Segment Start: Exercise input

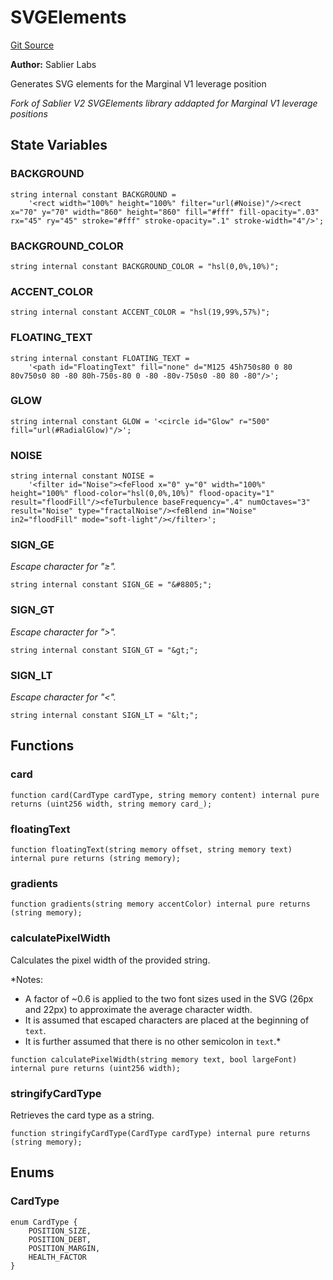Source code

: # SVGElements
[Git Source](https://github.com/MarginalProtocol/v1-periphery/blob/3831eb0dc9ad872eeb8a0eb98bd8566331443136/contracts/libraries/SVGElements.sol)

**Author:**
Sablier Labs

Generates SVG elements for the Marginal V1 leverage position

*Fork of Sablier V2 SVGElements library addapted for Marginal V1 leverage positions*


## State Variables
### BACKGROUND

```solidity
string internal constant BACKGROUND =
    '<rect width="100%" height="100%" filter="url(#Noise)"/><rect x="70" y="70" width="860" height="860" fill="#fff" fill-opacity=".03" rx="45" ry="45" stroke="#fff" stroke-opacity=".1" stroke-width="4"/>';
```


### BACKGROUND_COLOR

```solidity
string internal constant BACKGROUND_COLOR = "hsl(0,0%,10%)";
```


### ACCENT_COLOR

```solidity
string internal constant ACCENT_COLOR = "hsl(19,99%,57%)";
```


### FLOATING_TEXT

```solidity
string internal constant FLOATING_TEXT =
    '<path id="FloatingText" fill="none" d="M125 45h750s80 0 80 80v750s0 80 -80 80h-750s-80 0 -80 -80v-750s0 -80 80 -80"/>';
```


### GLOW

```solidity
string internal constant GLOW = '<circle id="Glow" r="500" fill="url(#RadialGlow)"/>';
```


### NOISE

```solidity
string internal constant NOISE =
    '<filter id="Noise"><feFlood x="0" y="0" width="100%" height="100%" flood-color="hsl(0,0%,10%)" flood-opacity="1" result="floodFill"/><feTurbulence baseFrequency=".4" numOctaves="3" result="Noise" type="fractalNoise"/><feBlend in="Noise" in2="floodFill" mode="soft-light"/></filter>';
```


### SIGN_GE
*Escape character for "≥".*


```solidity
string internal constant SIGN_GE = "&#8805;";
```


### SIGN_GT
*Escape character for ">".*


```solidity
string internal constant SIGN_GT = "&gt;";
```


### SIGN_LT
*Escape character for "<".*


```solidity
string internal constant SIGN_LT = "&lt;";
```


## Functions
### card


```solidity
function card(CardType cardType, string memory content) internal pure returns (uint256 width, string memory card_);
```

### floatingText


```solidity
function floatingText(string memory offset, string memory text) internal pure returns (string memory);
```

### gradients


```solidity
function gradients(string memory accentColor) internal pure returns (string memory);
```

### calculatePixelWidth

Calculates the pixel width of the provided string.

*Notes:
- A factor of ~0.6 is applied to the two font sizes used in the SVG (26px and 22px) to approximate the average
character width.
- It is assumed that escaped characters are placed at the beginning of `text`.
- It is further assumed that there is no other semicolon in `text`.*


```solidity
function calculatePixelWidth(string memory text, bool largeFont) internal pure returns (uint256 width);
```

### stringifyCardType

Retrieves the card type as a string.


```solidity
function stringifyCardType(CardType cardType) internal pure returns (string memory);
```

## Enums
### CardType

```solidity
enum CardType {
    POSITION_SIZE,
    POSITION_DEBT,
    POSITION_MARGIN,
    HEALTH_FACTOR
}
```

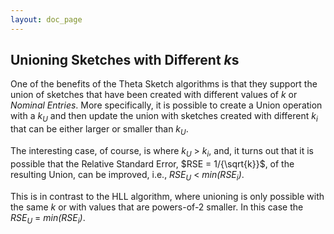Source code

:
 ```yaml
---
layout: doc_page
---
```


## Unioning Sketches with Different <i>k</i>s

One of the benefits of the Theta Sketch algorithms is that they support the union of sketches that have been created with different values of <i>k</i> or <i>Nominal Entries</i>. More specifically, it is possible to create a Union operation with a <i>k<sub>U</sub></i> and then update the union with sketches created with different <i>k<sub>i</sub></i> that can be either larger or smaller than <i>k<sub>U</sub></i>. 

The interesting case, of course, is where <i>k<sub>U</sub></i> &gt; <i>k<sub>i</sub></i>, and, it turns out that it is possible that the Relative Standard Error, $RSE = 1/{\sqrt{k}}$, of the resulting Union, can be improved, i.e., <i>RSE<sub>U</sub></i> &lt; <i>min(RSE<sub>i</sub>)</i>.

This is in contrast to the HLL algorithm, where unioning is only possible with the same <i>k</i> or with values that are powers-of-2 smaller. 
In this case the <i>RSE<sub>U</sub></i> = <i>min(RSE<sub>i</sub>)</i>.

Segment End: Exercise input

Could you retype every record exactly, leaving the pictures out?

Result:
Source code

: # SVGElements
[Git Source](https://github.com/MarginalProtocol/v1-periphery/blob/3831eb0dc9ad872eeb8a0eb98bd8566331443136/contracts/libraries/SVGElements.sol)

**Author:**
Sablier Labs

Generates SVG elements for the Marginal V1 leverage position

*Fork of Sablier V2 SVGElements library addapted for Marginal V1 leverage positions*


## State Variables
### BACKGROUND

```solidity
string internal constant BACKGROUND =
    '<rect width="100%" height="100%" filter="url(#Noise)"/><rect x="70" y="70" width="860" height="860" fill="#fff" fill-opacity=".03" rx="45" ry="45" stroke="#fff" stroke-opacity=".1" stroke-width="4"/>';
```


### BACKGROUND_COLOR

```solidity
string internal constant BACKGROUND_COLOR = "hsl(0,0%,10%)";
```


### ACCENT_COLOR

```solidity
string internal constant ACCENT_COLOR = "hsl(19,99%,57%)";
```


### FLOATING_TEXT

```solidity
string internal constant FLOATING_TEXT =
    '<path id="FloatingText" fill="none" d="M125 45h750s80 0 80 80v750s0 80 -80 80h-750s-80 0 -80 -80v-750s0 -80 80 -80"/>';
```


### GLOW

```solidity
string internal constant GLOW = '<circle id="Glow" r="500" fill="url(#RadialGlow)"/>';
```


### NOISE

```solidity
string internal constant NOISE =
    '<filter id="Noise"><feFlood x="0" y="0" width="100%" height="100%" flood-color="hsl(0,0%,10%)" flood-opacity="1" result="floodFill"/><feTurbulence baseFrequency=".4" numOctaves="3" result="Noise" type="fractalNoise"/><feBlend in="Noise" in2="floodFill" mode="soft-light"/></filter>';
```


### SIGN_GE
*Escape character for "≥".*


```solidity
string internal constant SIGN_GE = "&#8805;";
```


### SIGN_GT
*Escape character for ">".*


```solidity
string internal constant SIGN_GT = "&gt;";
```


### SIGN_LT
*Escape character for "<".*


```solidity
string internal constant SIGN_LT = "&lt;";
```


## Functions
### card


```solidity
function card(CardType cardType, string memory content) internal pure returns (uint256 width, string memory card_);
```

### floatingText


```solidity
function floatingText(string memory offset, string memory text) internal pure returns (string memory);
```

### gradients


```solidity
function gradients(string memory accentColor) internal pure returns (string memory);
```

### calculatePixelWidth

Calculates the pixel width of the provided string.

*Notes:
- A factor of ~0.6 is applied to the two font sizes used in the SVG (26px and 22px) to approximate the average
character width.
- It is assumed that escaped characters are placed at the beginning of `text`.
- It is further assumed that there is no other semicolon in `text`.*


```solidity
function calculatePixelWidth(string memory text, bool largeFont) internal pure returns (uint256 width);
```

### stringifyCardType

Retrieves the card type as a string.


```solidity
function stringifyCardType(CardType cardType) internal pure returns (string memory);
```

## Enums
### CardType

```solidity
enum CardType {
    POSITION_SIZE,
    POSITION_DEBT,
    POSITION_MARGIN,
    HEALTH_FACTOR
}
```

Source code

:
 ```yaml
---
layout: doc_page
---
```


## Unioning Sketches with Different <i>k</i>s

One of the benefits of the Theta Sketch algorithms is that they support the union of sketches that have been created with different values of <i>k</i> or <i>Nominal Entries</i>. More specifically, it is possible to create a Union operation with a <i>k<sub>U</sub></i> and then update the union with sketches created with different <i>k<sub>i</sub></i> that can be either larger or smaller than <i>k<sub>U</sub></i>. 

The interesting case, of course, is where <i>k<sub>U</sub></i> &gt; <i>k<sub>i</sub></i>, and, it turns out that it is possible that the Relative Standard Error, $RSE = 1/{\sqrt{k}}$, of the resulting Union, can be improved, i.e., <i>RSE<sub>U</sub></i> &lt; <i>min(RSE<sub>i</sub>)</i>.

This is in contrast to the HLL algorithm, where unioning is only possible with the same <i>k</i> or with values that are powers-of-2 smaller. 
In this case the <i>RSE<sub>U</sub></i> = <i>min(RSE<sub>i</sub>)</i>.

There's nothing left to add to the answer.